### WHAT NEEDS TO BE DONE
Apart from the pictures, which must be omitted, restate the data exactly.

RECORDS SUPPLIED section start

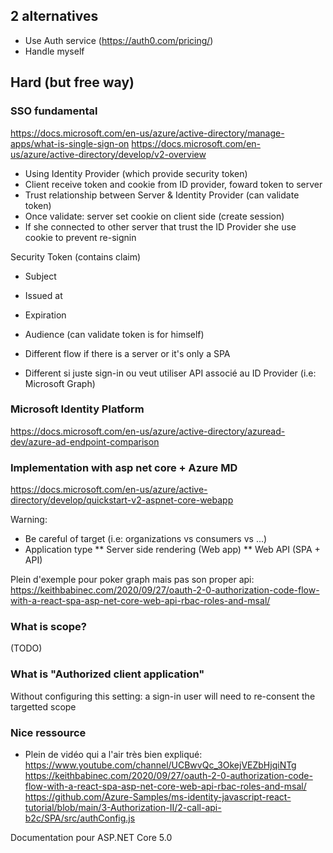 ## 2 alternatives

* Use Auth service (https://auth0.com/pricing/)
* Handle myself

## Hard (but free way)

### SSO fundamental

https://docs.microsoft.com/en-us/azure/active-directory/manage-apps/what-is-single-sign-on
https://docs.microsoft.com/en-us/azure/active-directory/develop/v2-overview

* Using Identity Provider (which provide security token)
* Client receive token and cookie from ID provider, foward token to server
* Trust relationship between Server & Identity Provider (can validate token)
* Once validate: server set cookie on client side (create session)
* If she connected to other server that trust the ID Provider she use cookie to prevent re-signin

Security Token (contains claim)
* Subject
* Issued at
* Expiration
* Audience (can validate token is for himself)

* Different flow if there is a server or it's only a SPA
* Different si juste sign-in ou veut utiliser API associé au ID Provider (i.e: Microsoft Graph)

### Microsoft Identity Platform

https://docs.microsoft.com/en-us/azure/active-directory/azuread-dev/azure-ad-endpoint-comparison

### Implementation with asp net core + Azure MD

https://docs.microsoft.com/en-us/azure/active-directory/develop/quickstart-v2-aspnet-core-webapp

Warning:
* Be careful of target (i.e: organizations vs consumers vs ...)
* Application type
** Server side rendering (Web app)
** Web API (SPA + API)

Plein d'exemple pour poker graph mais pas son proper api: https://keithbabinec.com/2020/09/27/oauth-2-0-authorization-code-flow-with-a-react-spa-asp-net-core-web-api-rbac-roles-and-msal/

### What is scope?

(TODO)

### What is "Authorized client application"

Without configuring this setting: a sign-in user will need to re-consent the targetted scope



### Nice ressource

* Plein de vidéo qui a l'air très bien expliqué: https://www.youtube.com/channel/UCBwvQc_3OkejVEZbHjqiNTg
https://keithbabinec.com/2020/09/27/oauth-2-0-authorization-code-flow-with-a-react-spa-asp-net-core-web-api-rbac-roles-and-msal/
https://github.com/Azure-Samples/ms-identity-javascript-react-tutorial/blob/main/3-Authorization-II/2-call-api-b2c/SPA/src/authConfig.js

Documentation pour ASP.NET Core 5.0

RECORDS SUPPLIED section end

### EXPECTED OUTPUT
 ## 2 alternatives

* Use Auth service (https://auth0.com/pricing/)
* Handle myself

## Hard (but free way)

### SSO fundamental

https://docs.microsoft.com/en-us/azure/active-directory/manage-apps/what-is-single-sign-on
https://docs.microsoft.com/en-us/azure/active-directory/develop/v2-overview

* Using Identity Provider (which provide security token)
* Client receive token and cookie from ID provider, foward token to server
* Trust relationship between Server & Identity Provider (can validate token)
* Once validate: server set cookie on client side (create session)
* If she connected to other server that trust the ID Provider she use cookie to prevent re-signin

Security Token (contains claim)
* Subject
* Issued at
* Expiration
* Audience (can validate token is for himself)

* Different flow if there is a server or it's only a SPA
* Different si juste sign-in ou veut utiliser API associé au ID Provider (i.e: Microsoft Graph)

### Microsoft Identity Platform

https://docs.microsoft.com/en-us/azure/active-directory/azuread-dev/azure-ad-endpoint-comparison

### Implementation with asp net core + Azure MD

https://docs.microsoft.com/en-us/azure/active-directory/develop/quickstart-v2-aspnet-core-webapp

Warning:
* Be careful of target (i.e: organizations vs consumers vs ...)
* Application type
** Server side rendering (Web app)
** Web API (SPA + API)

Plein d'exemple pour poker graph mais pas son proper api: https://keithbabinec.com/2020/09/27/oauth-2-0-authorization-code-flow-with-a-react-spa-asp-net-core-web-api-rbac-roles-and-msal/

### What is scope?

(TODO)

### What is "Authorized client application"

Without configuring this setting: a sign-in user will need to re-consent the targetted scope



### Nice ressource

* Plein de vidéo qui a l'air très bien expliqué: https://www.youtube.com/channel/UCBwvQc_3OkejVEZbHjqiNTg
https://keithbabinec.com/2020/09/27/oauth-2-0-authorization-code-flow-with-a-react-spa-asp-net-core-web-api-rbac-roles-and-msal/
https://github.com/Azure-Samples/ms-identity-javascript-react-tutorial/blob/main/3-Authorization-II/2-call-api-b2c/SPA/src/authConfig.js

Documentation pour ASP.NET Core 5.0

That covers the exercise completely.